PROBLEM DESCRIPTION =>
Select all lines in the records that include "span".

INFORMATION SHOWN =>
────────────────────
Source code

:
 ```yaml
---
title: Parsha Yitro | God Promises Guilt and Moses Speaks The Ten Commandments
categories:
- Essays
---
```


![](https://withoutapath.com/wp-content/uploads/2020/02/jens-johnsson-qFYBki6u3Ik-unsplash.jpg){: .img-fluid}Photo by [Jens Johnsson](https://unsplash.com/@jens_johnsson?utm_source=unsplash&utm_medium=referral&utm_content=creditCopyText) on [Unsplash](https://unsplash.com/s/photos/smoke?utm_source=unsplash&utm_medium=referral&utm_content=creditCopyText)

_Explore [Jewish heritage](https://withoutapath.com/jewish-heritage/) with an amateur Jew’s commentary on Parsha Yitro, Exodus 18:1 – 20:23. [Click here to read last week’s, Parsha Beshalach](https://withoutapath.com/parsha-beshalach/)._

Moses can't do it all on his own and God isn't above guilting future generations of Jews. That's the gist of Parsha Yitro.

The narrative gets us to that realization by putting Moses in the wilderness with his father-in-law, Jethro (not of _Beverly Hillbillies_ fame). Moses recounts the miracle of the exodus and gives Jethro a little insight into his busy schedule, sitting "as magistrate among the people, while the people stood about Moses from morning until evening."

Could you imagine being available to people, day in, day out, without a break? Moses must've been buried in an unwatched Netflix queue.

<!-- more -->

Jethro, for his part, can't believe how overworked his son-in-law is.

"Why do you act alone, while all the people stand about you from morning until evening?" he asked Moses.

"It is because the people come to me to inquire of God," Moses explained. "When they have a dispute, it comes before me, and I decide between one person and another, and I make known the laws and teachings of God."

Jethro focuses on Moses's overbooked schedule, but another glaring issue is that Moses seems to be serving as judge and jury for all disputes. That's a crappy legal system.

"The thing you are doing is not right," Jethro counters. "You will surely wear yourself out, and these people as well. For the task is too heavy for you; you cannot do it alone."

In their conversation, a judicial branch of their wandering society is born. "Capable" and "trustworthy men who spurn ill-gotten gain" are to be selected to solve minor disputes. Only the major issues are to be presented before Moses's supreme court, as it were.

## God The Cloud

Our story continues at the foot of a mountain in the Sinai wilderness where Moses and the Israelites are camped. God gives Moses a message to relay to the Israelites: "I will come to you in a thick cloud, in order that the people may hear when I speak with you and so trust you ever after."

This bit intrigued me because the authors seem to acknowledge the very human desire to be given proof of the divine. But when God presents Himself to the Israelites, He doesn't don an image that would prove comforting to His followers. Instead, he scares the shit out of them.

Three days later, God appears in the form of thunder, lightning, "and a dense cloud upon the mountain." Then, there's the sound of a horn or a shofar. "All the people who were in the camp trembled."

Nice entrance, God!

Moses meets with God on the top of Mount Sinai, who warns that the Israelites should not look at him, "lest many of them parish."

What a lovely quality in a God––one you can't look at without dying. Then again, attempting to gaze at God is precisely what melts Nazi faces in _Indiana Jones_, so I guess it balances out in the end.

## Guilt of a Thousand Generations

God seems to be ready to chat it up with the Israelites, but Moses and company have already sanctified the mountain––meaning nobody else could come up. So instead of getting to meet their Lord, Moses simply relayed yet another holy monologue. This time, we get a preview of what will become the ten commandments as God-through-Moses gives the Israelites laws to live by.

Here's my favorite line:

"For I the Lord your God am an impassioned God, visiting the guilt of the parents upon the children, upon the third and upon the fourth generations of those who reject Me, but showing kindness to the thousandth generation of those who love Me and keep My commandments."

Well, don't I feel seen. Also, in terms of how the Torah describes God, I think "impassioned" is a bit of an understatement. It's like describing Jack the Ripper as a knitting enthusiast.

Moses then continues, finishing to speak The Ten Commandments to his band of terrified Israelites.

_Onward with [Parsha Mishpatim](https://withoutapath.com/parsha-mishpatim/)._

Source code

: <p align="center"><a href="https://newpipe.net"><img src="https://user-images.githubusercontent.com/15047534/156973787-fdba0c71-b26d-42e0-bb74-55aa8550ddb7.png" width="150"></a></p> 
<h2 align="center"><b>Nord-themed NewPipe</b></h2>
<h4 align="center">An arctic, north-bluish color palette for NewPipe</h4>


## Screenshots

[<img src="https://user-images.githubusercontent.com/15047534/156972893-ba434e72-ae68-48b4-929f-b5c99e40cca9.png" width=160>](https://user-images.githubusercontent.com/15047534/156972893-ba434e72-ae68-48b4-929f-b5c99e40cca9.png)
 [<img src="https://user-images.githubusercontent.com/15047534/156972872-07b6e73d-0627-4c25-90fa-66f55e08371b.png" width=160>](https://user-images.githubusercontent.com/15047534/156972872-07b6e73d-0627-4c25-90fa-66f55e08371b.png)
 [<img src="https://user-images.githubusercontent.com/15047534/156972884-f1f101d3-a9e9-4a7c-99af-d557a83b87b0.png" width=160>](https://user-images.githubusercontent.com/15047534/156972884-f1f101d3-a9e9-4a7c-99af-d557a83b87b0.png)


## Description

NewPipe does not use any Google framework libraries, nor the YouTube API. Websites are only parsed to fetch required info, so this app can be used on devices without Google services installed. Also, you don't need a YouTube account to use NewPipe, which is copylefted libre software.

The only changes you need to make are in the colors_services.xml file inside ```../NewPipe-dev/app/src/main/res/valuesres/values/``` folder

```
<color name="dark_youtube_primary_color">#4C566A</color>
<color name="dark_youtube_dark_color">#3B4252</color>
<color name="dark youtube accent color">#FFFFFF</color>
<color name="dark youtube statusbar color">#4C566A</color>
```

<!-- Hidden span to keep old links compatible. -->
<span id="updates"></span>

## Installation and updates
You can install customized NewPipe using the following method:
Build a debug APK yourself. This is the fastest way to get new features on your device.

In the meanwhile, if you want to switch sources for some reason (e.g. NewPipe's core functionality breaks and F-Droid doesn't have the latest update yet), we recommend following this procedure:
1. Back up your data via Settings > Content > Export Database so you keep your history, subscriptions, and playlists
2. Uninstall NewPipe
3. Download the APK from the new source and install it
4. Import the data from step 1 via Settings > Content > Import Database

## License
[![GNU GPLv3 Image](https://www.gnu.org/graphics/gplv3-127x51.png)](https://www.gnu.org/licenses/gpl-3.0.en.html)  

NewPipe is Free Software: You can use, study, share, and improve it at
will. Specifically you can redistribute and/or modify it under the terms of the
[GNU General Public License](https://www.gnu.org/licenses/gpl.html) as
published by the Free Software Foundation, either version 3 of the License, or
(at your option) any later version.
────────────────────
RESULT BELOW =>
<!-- Hidden span to keep old links compatible. -->
<span id="updates"></span>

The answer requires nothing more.